#### TASK OBJECTIVE:
Please retype the entries below exactly, only from their first line through the line containing "These considerations argue", leaving every picture out.

────────────────

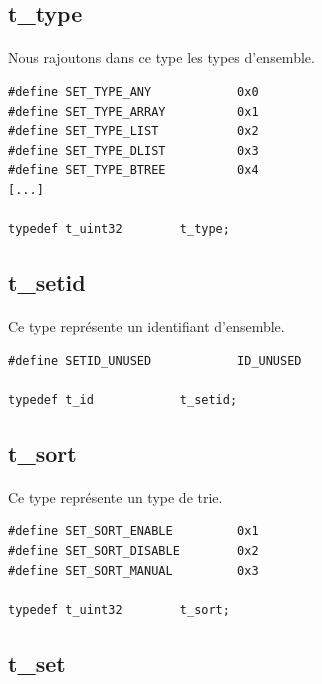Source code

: \documentclass[10pt,a4wide]{article}
\begin{document}
\subsection{t\_type}

\paragraph{}

Nous rajoutons dans ce type les types d'ensemble.

\begin{verbatim}
#define SET_TYPE_ANY            0x0
#define SET_TYPE_ARRAY          0x1
#define SET_TYPE_LIST           0x2
#define SET_TYPE_DLIST          0x3
#define SET_TYPE_BTREE          0x4
[...]

typedef t_uint32        t_type;
\end{verbatim}

\subsection{t\_setid}

\paragraph{}

Ce type repr\'esente un identifiant d'ensemble.

\begin{verbatim}
#define SETID_UNUSED            ID_UNUSED

typedef t_id            t_setid;
\end{verbatim}

\subsection{t\_sort}

\paragraph{}

Ce type repr\'esente un type de trie.

\begin{verbatim}
#define SET_SORT_ENABLE         0x1
#define SET_SORT_DISABLE        0x2
#define SET_SORT_MANUAL         0x3

typedef t_uint32        t_sort;
\end{verbatim}

\subsection{t\_set}
\end{document}
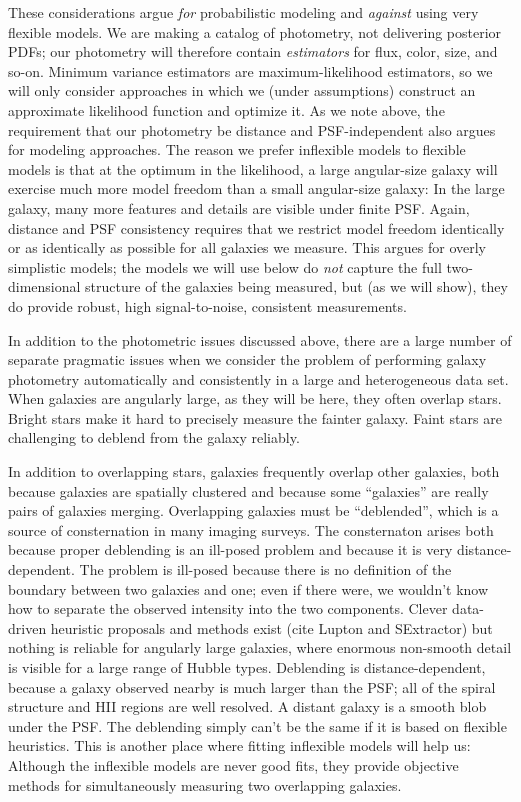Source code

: \documentclass[12pt,preprint,pdftex]{aastex}
\begin{document}
These considerations argue \emph{for} probabilistic modeling and
\emph{against} using very flexible models.  We are making a catalog of
photometry, not delivering posterior PDFs; our photometry will
therefore contain \emph{estimators} for flux, color, size, and so-on.
Minimum variance estimators are maximum-likelihood estimators, so we
will only consider approaches in which we (under assumptions)
construct an approximate likelihood function and optimize it.  As we
note above, the requirement that our photometry be distance and
PSF-independent also argues for modeling approaches.  The reason we
prefer inflexible models to flexible models is that at the optimum in
the likelihood, a large angular-size galaxy will exercise much more
model freedom than a small angular-size galaxy: In the large galaxy,
many more features and details are visible under finite PSF.  Again,
distance and PSF consistency requires that we restrict model freedom
identically or as identically as possible for all galaxies we measure.
This argues for overly simplistic models; the models we will use below
do \emph{not} capture the full two-dimensional structure of the
galaxies being measured, but (as we will show), they do provide
robust, high signal-to-noise, consistent measurements.

In addition to the photometric issues discussed above, there are a
large number of separate pragmatic issues when we consider the problem
of performing galaxy photometry automatically and consistently in a
large and heterogeneous data set.  When galaxies are angularly large,
as they will be here, they often overlap stars.  Bright stars make it
hard to precisely measure the fainter galaxy.  Faint stars are
challenging to deblend from the galaxy reliably.



In addition to overlapping stars, galaxies frequently overlap other
galaxies, both because galaxies are spatially clustered and because
some ``galaxies'' are really pairs of galaxies merging.  Overlapping
galaxies must be ``deblended'', which is a source of consternation in
many imaging surveys.  The consternaton arises both because proper
deblending is an ill-posed problem and because it is very
distance-dependent.  The problem is ill-posed because there is no
definition of the boundary between two galaxies and one; even if there
were, we wouldn't know how to separate the observed intensity into the
two components.  Clever data-driven heuristic proposals and methods
exist (cite Lupton and SExtractor) but nothing is reliable for
angularly large galaxies, where enormous non-smooth detail is visible
for a large range of Hubble types.  Deblending is distance-dependent,
because a galaxy observed nearby is much larger than the PSF; all of
the spiral structure and HII regions are well resolved.  A distant
galaxy is a smooth blob under the PSF.  The deblending simply can't be
the same if it is based on flexible heuristics.  This is another place
where fitting inflexible models will help us: Although the inflexible
models are never good fits, they provide objective methods for
simultaneously measuring two overlapping galaxies.
\end{document}

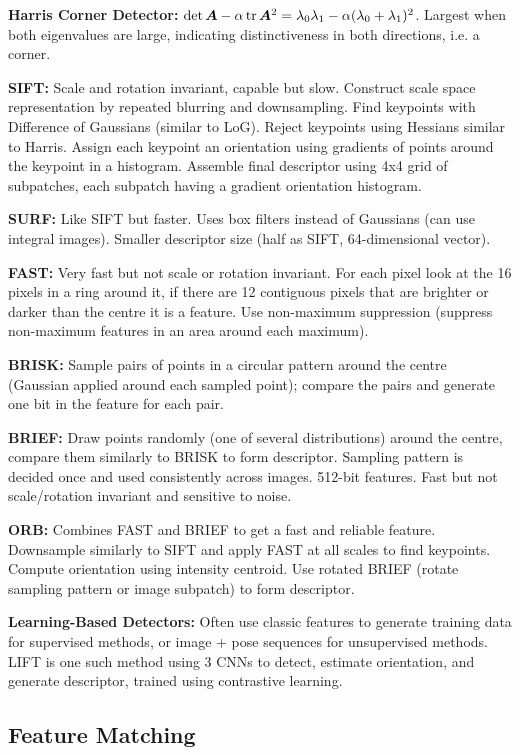 \documentclass[twocolumn, 10pt]{extarticle}
\begin{document}
\textbf{Harris Corner Detector:} \(\det\bm A - \alpha\tr\bm A^2 = \lambda _0\lambda _1 - \alpha(\lambda _0 + \lambda _1)^2\).
Largest when both eigenvalues are large, indicating distinctiveness in both directions, i.e. a corner.

\textbf{SIFT:} Scale and rotation invariant, capable but slow. Construct scale space representation by repeated blurring
and downsampling. Find keypoints with Difference of Gaussians (similar to LoG). Reject keypoints using Hessians similar
to Harris. Assign each keypoint an orientation using gradients of points around the keypoint in a histogram. Assemble
final descriptor using 4x4 grid of subpatches, each subpatch having a gradient orientation histogram.

\textbf{SURF:} Like SIFT but faster. Uses box filters instead of Gaussians (can use integral images). Smaller descriptor
size (half as SIFT, 64-dimensional vector).

\textbf{FAST:} Very fast but not scale or rotation invariant. For each pixel look at the 16 pixels in a ring around it,
if there are 12 contiguous pixels that are brighter or darker than the centre it is a feature. Use non-maximum
suppression (suppress non-maximum features in an area around each maximum).

\textbf{BRISK:} Sample pairs of points in a circular pattern around the centre (Gaussian applied around each sampled
point); compare the pairs and generate one bit in the feature for each pair.

\textbf{BRIEF:} Draw points randomly (one of several distributions) around the centre, compare them similarly to BRISK
to form descriptor. Sampling pattern is decided once and used consistently across images. 512-bit features. Fast but not
scale/rotation invariant and sensitive to noise.

\textbf{ORB:} Combines FAST and BRIEF to get a fast and reliable feature. Downsample similarly to SIFT and apply FAST at
all scales to find keypoints. Compute orientation using intensity centroid. Use rotated BRIEF (rotate sampling pattern
or image subpatch) to form descriptor.

\textbf{Learning-Based Detectors:} Often use classic features to generate training data for supervised methods, or image
+ pose sequences for unsupervised methods. LIFT is one such method using 3 CNNs to detect, estimate orientation, and
generate descriptor, trained using contrastive learning.

\subsection{Feature Matching}
\end{document}
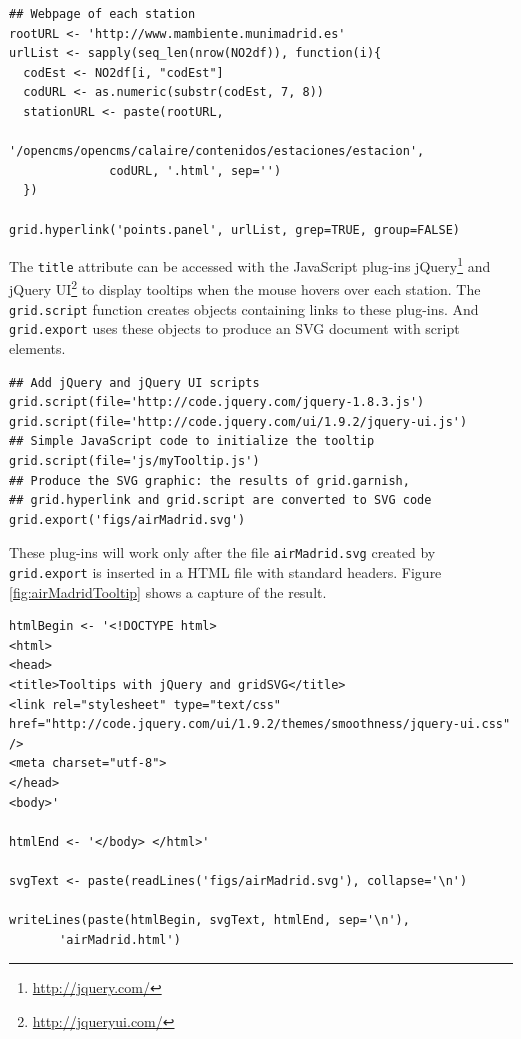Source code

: \lstset{language=R,numbers=none}
\begin{lstlisting}
## Webpage of each station
rootURL <- 'http://www.mambiente.munimadrid.es'
urlList <- sapply(seq_len(nrow(NO2df)), function(i){
  codEst <- NO2df[i, "codEst"]
  codURL <- as.numeric(substr(codEst, 7, 8))
  stationURL <- paste(rootURL,
		      '/opencms/opencms/calaire/contenidos/estaciones/estacion',
		      codURL, '.html', sep='')
  })

grid.hyperlink('points.panel', urlList, grep=TRUE, group=FALSE)
\end{lstlisting}


The \texttt{title} attribute can be accessed with the JavaScript plug-ins
jQuery\footnote{\url{http://jquery.com/}} and jQuery UI\footnote{\url{http://jqueryui.com/}} to display tooltips when the mouse
hovers over each station. The \texttt{grid.script} function creates objects
containing links to these plug-ins. And \texttt{grid.export} uses these
objects to produce an SVG document with script elements.


\lstset{language=R,numbers=none}
\begin{lstlisting}
## Add jQuery and jQuery UI scripts
grid.script(file='http://code.jquery.com/jquery-1.8.3.js')
grid.script(file='http://code.jquery.com/ui/1.9.2/jquery-ui.js')
## Simple JavaScript code to initialize the tooltip
grid.script(file='js/myTooltip.js')
## Produce the SVG graphic: the results of grid.garnish,
## grid.hyperlink and grid.script are converted to SVG code
grid.export('figs/airMadrid.svg')
\end{lstlisting}

These plug-ins will work only after the file \texttt{airMadrid.svg} created by
\texttt{grid.export} is inserted in a HTML file with standard headers. Figure
\ref{fig:airMadridTooltip} shows a capture of the result.

\lstset{language=R,numbers=none}
\begin{lstlisting}
htmlBegin <- '<!DOCTYPE html>
<html>
<head>
<title>Tooltips with jQuery and gridSVG</title>
<link rel="stylesheet" type="text/css" href="http://code.jquery.com/ui/1.9.2/themes/smoothness/jquery-ui.css" />
<meta charset="utf-8">
</head>
<body>'

htmlEnd <- '</body> </html>'

svgText <- paste(readLines('figs/airMadrid.svg'), collapse='\n')

writeLines(paste(htmlBegin, svgText, htmlEnd, sep='\n'),
	   'airMadrid.html')
\end{lstlisting}




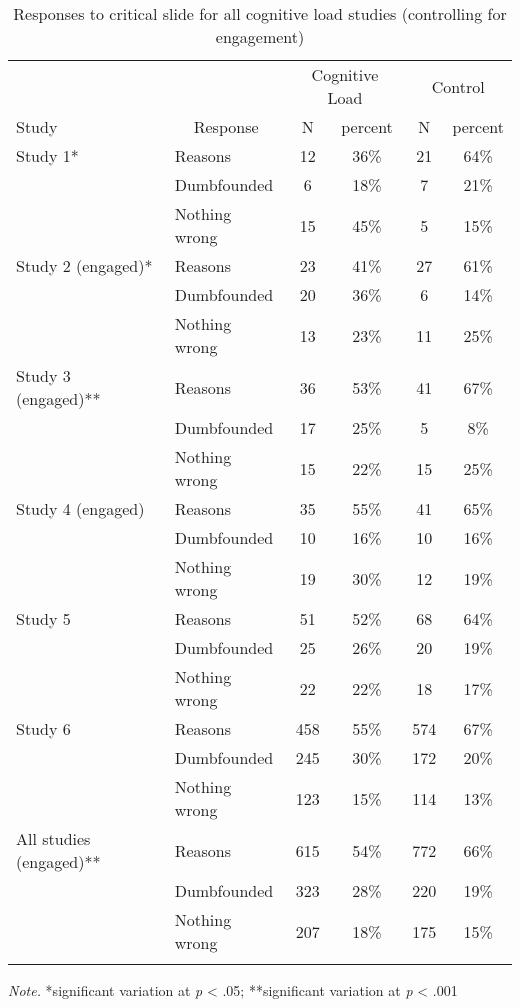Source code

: \documentclass[
  american,
  man,floatsintext]{apa7}
\begin{document}
\begin{table}[tbp]

\begin{center}
\begin{threeparttable}

\caption{\label{tab:ch5taballeng}Responses to critical slide for all cognitive load studies (controlling for engagement)}

\small{

\begin{tabular}{llcccc}
\toprule
 &  & \multicolumn{2}{c}{Cognitive Load} & \multicolumn{2}{c}{Control} \\
\cmidrule(r){3-4} \cmidrule(r){5-6}
Study & \multicolumn{1}{c}{Response} & \multicolumn{1}{c}{N} & \multicolumn{1}{c}{percent} & \multicolumn{1}{c}{N} & \multicolumn{1}{c}{percent}\\
\midrule
Study 1* & Reasons & 12 & 36\% & 21 & 64\%\\
 & Dumbfounded & 6 & 18\% & 7 & 21\%\\
 & Nothing wrong & 15 & 45\% & 5 & 15\%\\
Study 2 (engaged)* & Reasons & 23 & 41\% & 27 & 61\%\\
 & Dumbfounded & 20 & 36\% & 6 & 14\%\\
 & Nothing wrong & 13 & 23\% & 11 & 25\%\\
Study 3 (engaged)** & Reasons & 36 & 53\% & 41 & 67\%\\
 & Dumbfounded & 17 & 25\% & 5 & 8\%\\
 & Nothing wrong & 15 & 22\% & 15 & 25\%\\
Study 4 (engaged) & Reasons & 35 & 55\% & 41 & 65\%\\
 & Dumbfounded & 10 & 16\% & 10 & 16\%\\
 & Nothing wrong & 19 & 30\% & 12 & 19\%\\
Study 5 & Reasons & 51 & 52\% & 68 & 64\%\\
 & Dumbfounded & 25 & 26\% & 20 & 19\%\\
 & Nothing wrong & 22 & 22\% & 18 & 17\%\\
Study 6 & Reasons & 458 & 55\% & 574 & 67\%\\
 & Dumbfounded & 245 & 30\% & 172 & 20\%\\
 & Nothing wrong & 123 & 15\% & 114 & 13\%\\
All studies (engaged)** & Reasons & 615 & 54\% & 772 & 66\%\\
 & Dumbfounded & 323 & 28\% & 220 & 19\%\\
 & Nothing wrong & 207 & 18\% & 175 & 15\%\\
\bottomrule
\addlinespace
\end{tabular}

}

\begin{tablenotes}[para]
\normalsize{\textit{Note.} *significant variation at \emph{p} < .05; **significant variation at \emph{p} < .001}
\end{tablenotes}

\end{threeparttable}
\end{center}

\end{table}


\clearpage
\renewcommand{\listfigurename}{Figure captions}

\clearpage
\renewcommand{\listtablename}{Table captions}
\end{document}
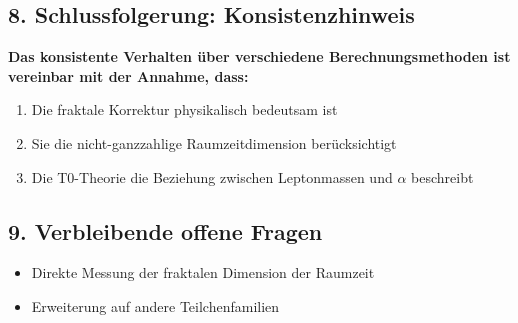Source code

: \subsection{8. Schlussfolgerung: Konsistenzhinweis}

\begin{tcolorbox}[colback=red!5!white,colframe=red!75!black]
	\textbf{Das konsistente Verhalten über verschiedene Berechnungsmethoden ist vereinbar mit der Annahme, dass:}
	\begin{enumerate}
		\item Die fraktale Korrektur physikalisch bedeutsam ist
		\item Sie die nicht-ganzzahlige Raumzeitdimension berücksichtigt
		\item Die T0-Theorie die Beziehung zwischen Leptonmassen und $\alpha$ beschreibt
	\end{enumerate}
\end{tcolorbox}

\subsection{9. Verbleibende offene Fragen}

\begin{itemize}
	\item Direkte Messung der fraktalen Dimension der Raumzeit
	\item Erweiterung auf andere Teilchenfamilien
\end{itemize}
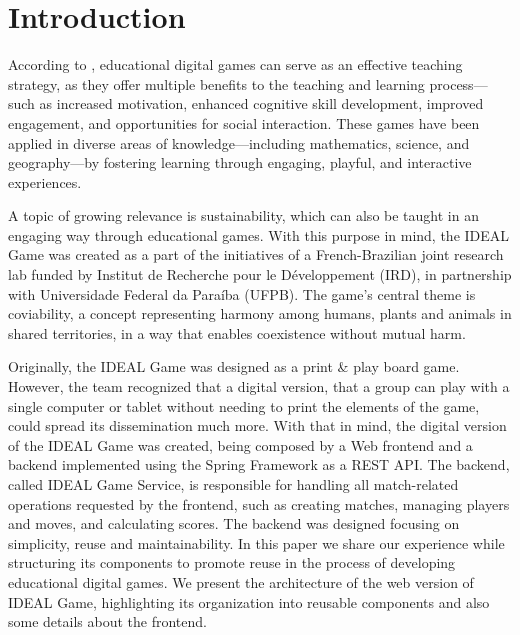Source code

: \documentclass[english]{sbc2025}
\begin{document}

\section{Introduction}
According to \citep{savi2008jogos}, educational digital games can serve as an effective teaching strategy, as they offer multiple benefits to the teaching and learning process—such as increased motivation, enhanced cognitive skill development, improved engagement, and opportunities for social interaction. These games have been applied in diverse areas of knowledge—including mathematics, science, and geography—by fostering learning through engaging, playful, and interactive experiences.


A topic of growing relevance is sustainability, which can also be taught  in an engaging way through educational games. With this purpose in mind,  the IDEAL Game was created as a part of the initiatives of a French-Brazilian joint research lab funded by Institut de Recherche pour le Développement (IRD), in partnership with Universidade Federal da Paraíba (UFPB). The game’s central theme is coviability, a concept representing harmony among humans, plants and animals in shared territories, in a way that enables coexistence without mutual harm. 

Originally, the IDEAL Game was designed as a print \& play board game. However, the team recognized that a digital version, that a group can play with a single computer or tablet without needing to print the elements of the game, could spread its dissemination much more. With that in mind, the digital version of the IDEAL Game was created, being composed by a Web frontend and a backend implemented using the Spring Framework as a REST API. The backend, called IDEAL Game Service, is responsible for handling all match-related operations requested by the frontend, such as creating matches, managing players and moves, and calculating scores. The backend was designed focusing on simplicity, reuse and maintainability. In this paper we share our experience while structuring its components to promote reuse in the process of developing educational digital games. We present the architecture of the web version of IDEAL Game, highlighting its organization into reusable components and also some details about the frontend. 
\end{document}
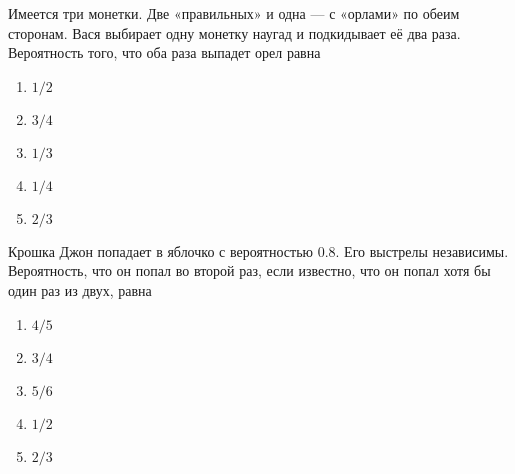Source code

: \documentclass[t]{beamer}
\begin{document}
 \begin{frame} \label{3} 
\begin{block}{3} 

Имеется три монетки. Две «правильных» и одна — с «орлами» по обеим сторонам. Вася выбирает одну монетку наугад и подкидывает её два раза. Вероятность того, что оба раза выпадет орел равна
     


 \end{block} 
\begin{enumerate} 
\item[] \hyperlink{3-Yes}{\beamergotobutton{} $1/2$}
\item[] \hyperlink{3-No}{\beamergotobutton{} $3/4$
}
\item[] \hyperlink{3-No}{\beamergotobutton{} $1/3$}
\item[] \hyperlink{3-No}{\beamergotobutton{} $1/4$}
\item[] \hyperlink{3-No}{\beamergotobutton{} $2/3$}
\end{enumerate} 
\end{frame} 


 \begin{frame} \label{4} 
\begin{block}{4} 

Крошка Джон попадает в яблочко с вероятностью $0.8$. Его выстрелы независимы. Вероятность, что он попал во второй раз, если известно, что он попал хотя бы один раз из двух, равна


 \end{block} 
\begin{enumerate} 
\item[] \hyperlink{4-No}{\beamergotobutton{} $4/5$}
\item[] \hyperlink{4-No}{\beamergotobutton{} $3/4$}
\item[] \hyperlink{4-Yes}{\beamergotobutton{} $5/6$}
\item[] \hyperlink{4-No}{\beamergotobutton{} $1/2$}
\item[] \hyperlink{4-No}{\beamergotobutton{} $2/3$}
\end{enumerate} 
\end{frame} 
\end{document}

────────────────

#### TASK OUTPUT:
Source code

: \documentclass[10pt,a4wide]{article}
\begin{document}
\subsection{t\_type}

\paragraph{}

Nous rajoutons dans ce type les types d'ensemble.

\begin{verbatim}
#define SET_TYPE_ANY            0x0
#define SET_TYPE_ARRAY          0x1
#define SET_TYPE_LIST           0x2
#define SET_TYPE_DLIST          0x3
#define SET_TYPE_BTREE          0x4
[...]

typedef t_uint32        t_type;
\end{verbatim}

\subsection{t\_setid}

\paragraph{}

Ce type repr\'esente un identifiant d'ensemble.

\begin{verbatim}
#define SETID_UNUSED            ID_UNUSED

typedef t_id            t_setid;
\end{verbatim}

\subsection{t\_sort}

\paragraph{}

Ce type repr\'esente un type de trie.

\begin{verbatim}
#define SET_SORT_ENABLE         0x1
#define SET_SORT_DISABLE        0x2
#define SET_SORT_MANUAL         0x3

typedef t_uint32        t_sort;
\end{verbatim}

\subsection{t\_set}
\end{document}
Source code

: \documentclass[12pt,preprint,pdftex]{aastex}
\begin{document}
These considerations argue \emph{for} probabilistic modeling and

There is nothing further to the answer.